The paper could address potential ethical considerations and biases in the proposed system, especially since person re-identification has implications for privacy and surveillance. Discussing how the model handles different demographic groups and mitigating bias would be an important addition.
The typesetting of this paper seems unreasonable, and the content is not rich enough. For example, Figure 2 is placed at the bottom of the page, while Table 1 exceeds the width of the page. Also, this paper seems like it should further discuss additional experiments and ethical issues in an appendix, but it does not provide one.
Based on the current version of the paper, it seems that the paper is difficult to replicate due to a lack of sufficient detail.

In summary, while the paper makes some contributions to the field of person re-identification, there are areas where it could be improved. Addressing these weaknesses would not only strengthen the paper's claims but also provide a clearer path for future research and practical implementation.

问题

Will you make your code and model publicly available? This is important for the development of the field.
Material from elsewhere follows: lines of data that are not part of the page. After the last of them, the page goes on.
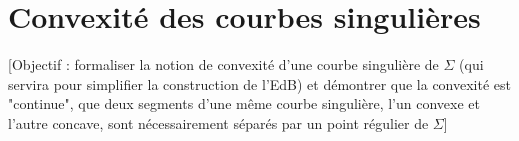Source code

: \section{Convexité des courbes singulières}
\label{section:def_convexite_courbe_singuliere}
[Objectif : formaliser la notion de convexité d'une courbe singulière de $\Sigma$ (qui servira pour simplifier la construction de l'EdB) et démontrer que la convexité est "continue", \ie que deux segments d'une même courbe singulière, l'un convexe et l'autre concave, sont nécessairement séparés par un point régulier de $\Sigma$]
%



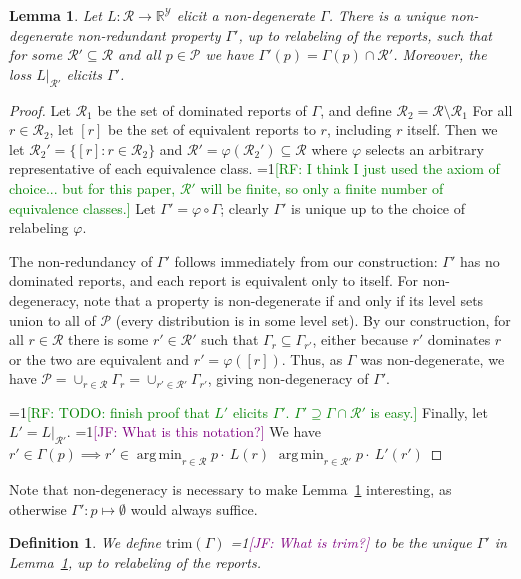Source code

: \documentclass[12pt]{article}
\newcommand{\Comments}{1}
\newcommand{\mynote}[2]{\ifnum\Comments=1\textcolor{#1}{#2}\fi}
\newcommand{\raf}[1]{\mynote{green}{[RF: #1]}}
\newcommand{\jessie}[1]{\mynote{purple}{[JF: #1]}}
\newcommand{\reals}{\mathbb{R}}
\renewcommand{\P}{\mathcal{P}}
\newcommand{\R}{\mathcal{R}}
\newcommand{\Y}{\mathcal{Y}}
\renewcommand{\P}{\mathcal{P}}
\newcommand{\trim}{\mathrm{trim}}
\DeclareMathOperator*{\argmin}{arg\,min}
\newtheorem{lemma}{Lemma}
\newtheorem{definition}{Definition}
\begin{document}
\begin{lemma}\label{lem:trim}
  Let $L:\R\to\reals^\Y$ elicit a non-degenerate $\Gamma$.
  There is a unique non-degenerate non-redundant property $\Gamma'$, up to relabeling of the reports, such that for some $\R'\subseteq\R$ and all $p\in\P$ we have $\Gamma'(p) = \Gamma(p)\cap\R'$.
  Moreover, the loss $L|_{\R'}$ elicits $\Gamma'$.
\end{lemma}
\begin{proof}
  Let $\R_1$ be the set of dominated reports of $\Gamma$, and define $\R_2 = \R\setminus\R_1$
  For all $r \in \R_2$, let $[r]$ be the set of equivalent reports to $r$, including $r$ itself.
  Then we let $\R_2' = \{[r] : r\in\R_2\}$ and $\R' = \varphi(\R_2') \subseteq \R$ where $\varphi$ selects an arbitrary representative of each equivalence class.
  \raf{I think I just used the axiom of choice... but for this paper, $\R'$ will be finite, so only a finite number of equivalence classes.}
  Let $\Gamma' = \varphi \circ \Gamma$; clearly $\Gamma'$ is unique up to the choice of relabeling $\varphi$.

  The non-redundancy of $\Gamma'$ follows immediately from our construction: $\Gamma'$ has no dominated reports, and each report is equivalent only to itself.
  For non-degeneracy, note that a property is non-degenerate if and only if its level sets union to all of $\P$ (every distribution is in some level set).
  By our construction, for all $r\in\R$ there is some $r'\in\R'$ such that $\Gamma_{r} \subseteq \Gamma_{r'}$, either because $r'$ dominates $r$ or the two are equivalent and $r' = \varphi([r])$.
  Thus, as $\Gamma$ was non-degenerate, we have $\P = \cup_{r\in\R} \Gamma_r = \cup_{r'\in\R'} \Gamma_{r'}$, giving non-degeneracy of $\Gamma'$.

\raf{TODO: finish proof that $L'$ elicits $\Gamma'$.  $\Gamma' \supseteq \Gamma \cap \R'$ is easy.}
  Finally, let $L' = L|_{\R'}$.
  \jessie{What is this notation?}
  We have $r' \in \Gamma(p) \implies r' \in \argmin_{r\in\R} p\cdot~L(r)$ $ \argmin_{r\in\R'} p\cdot~L'(r') $
\end{proof}
Note that non-degeneracy is necessary to make Lemma~\ref{lem:trim} interesting, as otherwise $\Gamma' : p \mapsto \emptyset$ would always suffice.


\begin{definition}\label{def:trim}
  We define $\trim(\Gamma)$ \jessie{What is trim?} to be the unique $\Gamma'$ in Lemma~\ref{lem:trim}, up to relabeling of the reports.
\end{definition}
\end{document}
评论- Official Response to Reviewer 7m9c (PART II)

2024-11-25

Weakness 5

Due to space limitations, the original manuscript lacked sufficient detail regarding the similarity measurement between query and test images, as well as the loss function. Here, we provide a brief explanation and will include more detailed descriptions in the appendix of the revised version, covering the output features of each module and the loss function setup. This will allow readers to better understand and replicate the proposed method.

Similarity measure

During the testing phase, a total of four types of features can be obtained for each image to be queried: global feature ${F_{global}}$ , foreground feature ${F_{foreground}}$ , semantic feature ${F_{part}}$ , and graph features $F_{graph}$ . The proposed network in this paper employs cosine distance between features to measure the similarity between the query image and the image to be queried.

Since the number of part-level semantic features is adaptive and some part-level semantic areas are invisible when occluded, only visible part-level semantic features are selected for distance calculation. The total feature distance is divided into two parts: fixed global features, foreground features and graph features, and variable number of part-level semantic features.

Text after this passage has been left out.